→ **Saved data entries**:
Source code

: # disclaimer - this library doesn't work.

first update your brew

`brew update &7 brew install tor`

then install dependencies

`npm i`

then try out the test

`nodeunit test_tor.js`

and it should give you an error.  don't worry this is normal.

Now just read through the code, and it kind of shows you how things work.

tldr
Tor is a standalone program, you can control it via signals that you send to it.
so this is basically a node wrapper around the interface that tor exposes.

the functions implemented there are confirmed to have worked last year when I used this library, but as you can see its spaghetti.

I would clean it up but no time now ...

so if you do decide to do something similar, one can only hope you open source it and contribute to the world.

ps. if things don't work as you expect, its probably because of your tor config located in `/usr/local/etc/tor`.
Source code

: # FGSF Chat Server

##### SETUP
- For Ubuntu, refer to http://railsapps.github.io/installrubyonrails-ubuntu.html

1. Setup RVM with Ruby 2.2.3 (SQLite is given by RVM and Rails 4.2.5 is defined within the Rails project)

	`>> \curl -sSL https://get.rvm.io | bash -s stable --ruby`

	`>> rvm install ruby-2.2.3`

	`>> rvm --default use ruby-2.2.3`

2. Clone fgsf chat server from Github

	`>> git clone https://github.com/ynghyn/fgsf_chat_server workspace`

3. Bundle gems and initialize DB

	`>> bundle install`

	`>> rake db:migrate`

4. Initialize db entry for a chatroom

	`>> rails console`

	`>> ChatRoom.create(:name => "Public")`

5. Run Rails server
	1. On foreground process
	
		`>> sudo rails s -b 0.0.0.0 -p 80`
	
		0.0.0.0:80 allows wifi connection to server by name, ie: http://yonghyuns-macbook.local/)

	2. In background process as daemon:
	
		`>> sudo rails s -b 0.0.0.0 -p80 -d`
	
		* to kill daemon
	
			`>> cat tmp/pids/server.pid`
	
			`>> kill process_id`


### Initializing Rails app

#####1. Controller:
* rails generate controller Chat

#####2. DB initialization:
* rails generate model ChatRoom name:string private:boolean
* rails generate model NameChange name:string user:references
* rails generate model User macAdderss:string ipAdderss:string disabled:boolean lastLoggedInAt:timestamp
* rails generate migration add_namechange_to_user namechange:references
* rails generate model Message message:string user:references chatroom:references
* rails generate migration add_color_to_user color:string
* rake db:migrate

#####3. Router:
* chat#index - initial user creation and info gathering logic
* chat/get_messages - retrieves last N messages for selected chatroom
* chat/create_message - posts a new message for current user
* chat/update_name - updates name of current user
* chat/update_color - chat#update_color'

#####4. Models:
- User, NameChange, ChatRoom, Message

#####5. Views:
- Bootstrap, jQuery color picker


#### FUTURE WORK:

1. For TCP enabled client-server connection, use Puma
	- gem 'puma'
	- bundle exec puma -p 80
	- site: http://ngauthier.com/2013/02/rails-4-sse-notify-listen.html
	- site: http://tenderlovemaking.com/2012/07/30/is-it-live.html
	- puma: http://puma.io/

...

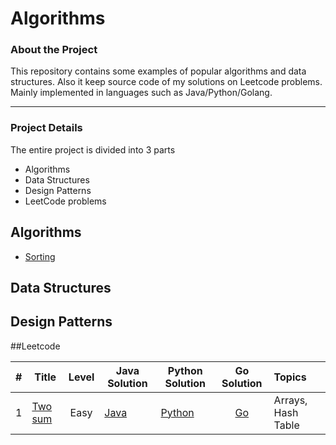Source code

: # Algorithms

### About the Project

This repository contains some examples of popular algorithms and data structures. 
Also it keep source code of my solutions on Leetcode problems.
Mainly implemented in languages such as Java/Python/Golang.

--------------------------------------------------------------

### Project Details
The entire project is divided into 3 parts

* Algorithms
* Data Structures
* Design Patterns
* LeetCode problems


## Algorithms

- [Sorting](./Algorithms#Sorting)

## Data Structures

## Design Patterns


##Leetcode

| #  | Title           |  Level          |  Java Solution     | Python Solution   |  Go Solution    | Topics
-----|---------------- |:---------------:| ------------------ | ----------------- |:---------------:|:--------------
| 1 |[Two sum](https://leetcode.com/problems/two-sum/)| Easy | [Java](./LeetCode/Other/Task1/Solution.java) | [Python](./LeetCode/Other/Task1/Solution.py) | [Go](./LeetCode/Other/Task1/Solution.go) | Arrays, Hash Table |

→ **EXERCISE PROMPT**: Transcribe the records above exactly, beginning at the line that contains "ChatRoom name:string private:boolean" and ending with the line that contains "- puma: http://puma.io/", both included, and nothing else.

→ **WRITTEN SOLUTION**:
* rails generate model ChatRoom name:string private:boolean
* rails generate model NameChange name:string user:references
* rails generate model User macAdderss:string ipAdderss:string disabled:boolean lastLoggedInAt:timestamp
* rails generate migration add_namechange_to_user namechange:references
* rails generate model Message message:string user:references chatroom:references
* rails generate migration add_color_to_user color:string
* rake db:migrate

#####3. Router:
* chat#index - initial user creation and info gathering logic
* chat/get_messages - retrieves last N messages for selected chatroom
* chat/create_message - posts a new message for current user
* chat/update_name - updates name of current user
* chat/update_color - chat#update_color'

#####4. Models:
- User, NameChange, ChatRoom, Message

#####5. Views:
- Bootstrap, jQuery color picker


#### FUTURE WORK:

1. For TCP enabled client-server connection, use Puma
	- gem 'puma'
	- bundle exec puma -p 80
	- site: http://ngauthier.com/2013/02/rails-4-sse-notify-listen.html
	- site: http://tenderlovemaking.com/2012/07/30/is-it-live.html
	- puma: http://puma.io/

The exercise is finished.